ちっぽけな魔術一つ自力では使えない彼にとって、ブローチは命綱だった。魔法抵抗力は桁外れているが、それでも大魔王の魔法の嵐を前に耐え切れるかは未知数だ。が、泣き言を言う暇もない。青年は首から落ちるブローチに目をくれることもなく、顔の前で腕を十字に組むと、姿勢を低くして再び走り出した。

 止まっている時間はない。今は亡き友人が残した左手の『魔砕』と呼ばれる魔法のかかったガントレットと、龍の血を染み込ませた背中のマントの魔的耐性と、両親がくれた身体の頑強さを信じるしかない。

 それに、何も命まで守る必要もないのだ。

 物を考える頭と、剣を振る右腕、そして突き進む為の脚さえ無事であれば、残りは最早、どうでも良い。

 ガントレットごと、左手が砕け散る。破片が右目に突き刺さった。闇の腕が横腹の肉を腐らせる、何か良くない物を吸ったのか、呼吸が苦しい。直に終わる命だ、何処に問題がある?

「らああああ!」

 明日すら顧みない青年が、魔法の大嵐を抜ける。如何に大魔王と言えど、あの怒涛の魔法を喰らえばダメージがあるのだろう。大魔王の周囲は凪いでいた。

 大魔王は動かない。玉座を背中に立ち、青年をじっと見つめている。

「射程距離だぜ? 大魔王」

 微動だにしない大魔王に、青年が剣を振り上げる。

 視界は既に健常時の四分の一もない。頭痛と吐き気と眩暈がラインダンスをしているのか、自分が立っているのかどうかすらも怪しく、無意味に笑いが込み上げて来る。左腕は付け根の辺りからなく、身体を守っていた他よりの装備は全て壊れ、無効化されている。肉体は腐り、焼け焦げ、凍りつき、奇妙に変色し、皮膚の下を蟲が這いまわり、砂の様に崩れ、別の何かに変貌しつつある。

 しかし、億千万と繰り返して来た剣の使い方は忘れていない。

 意識朦朧だろうと、身体が朽ち果てようとも、魂が覚えていたことは決して忘れない。

「――――」

 大魔王は動かなかった。玉座を背中に立ち、青年をじっと見つめている。フルフェイスの兜の下に隠された赤く灯る瞳は不敵にも笑っているように見えた。
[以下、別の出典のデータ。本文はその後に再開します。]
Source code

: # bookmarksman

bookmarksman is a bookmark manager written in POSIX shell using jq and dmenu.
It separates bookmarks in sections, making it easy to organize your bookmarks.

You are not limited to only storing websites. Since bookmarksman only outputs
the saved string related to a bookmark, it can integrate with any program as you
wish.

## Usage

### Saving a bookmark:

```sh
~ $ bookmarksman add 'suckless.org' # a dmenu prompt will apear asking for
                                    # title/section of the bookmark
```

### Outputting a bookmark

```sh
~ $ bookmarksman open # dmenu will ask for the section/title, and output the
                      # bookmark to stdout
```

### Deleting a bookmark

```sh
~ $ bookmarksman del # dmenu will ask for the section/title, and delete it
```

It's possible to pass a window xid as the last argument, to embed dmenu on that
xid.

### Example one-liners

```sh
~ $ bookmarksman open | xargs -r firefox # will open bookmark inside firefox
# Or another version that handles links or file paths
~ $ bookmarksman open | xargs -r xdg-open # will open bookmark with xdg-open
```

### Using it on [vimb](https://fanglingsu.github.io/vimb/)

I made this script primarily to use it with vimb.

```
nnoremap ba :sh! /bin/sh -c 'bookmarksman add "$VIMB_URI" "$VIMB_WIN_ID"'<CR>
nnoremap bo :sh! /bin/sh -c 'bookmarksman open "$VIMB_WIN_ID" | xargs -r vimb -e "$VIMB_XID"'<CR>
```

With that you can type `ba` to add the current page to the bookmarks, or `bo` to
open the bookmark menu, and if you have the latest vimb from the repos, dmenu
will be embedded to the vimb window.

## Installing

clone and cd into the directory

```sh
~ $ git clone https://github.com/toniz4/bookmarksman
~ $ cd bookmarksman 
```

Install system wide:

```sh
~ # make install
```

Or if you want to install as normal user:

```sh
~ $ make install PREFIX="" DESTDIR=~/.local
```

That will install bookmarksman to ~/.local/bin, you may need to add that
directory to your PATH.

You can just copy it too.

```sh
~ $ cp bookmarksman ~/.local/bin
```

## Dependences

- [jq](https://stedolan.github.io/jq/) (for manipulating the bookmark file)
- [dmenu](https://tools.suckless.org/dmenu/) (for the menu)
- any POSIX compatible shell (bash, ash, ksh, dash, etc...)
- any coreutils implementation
 暫しの沈黙。時が止まったような静寂。魔の領域に相応しくない静謐。

 それを破ったのは、鍛えられた鋼が空を斬る音だった。

「見事なり。定命の者よ」

 大魔王の首が飛ぶと同時、周囲を覆い尽くしていた強大な魔力が崩壊するのを青年は感じた。大魔王だった肉体が本来あるべき姿――塵に変わっていくことが、それを静かに裏付けていた。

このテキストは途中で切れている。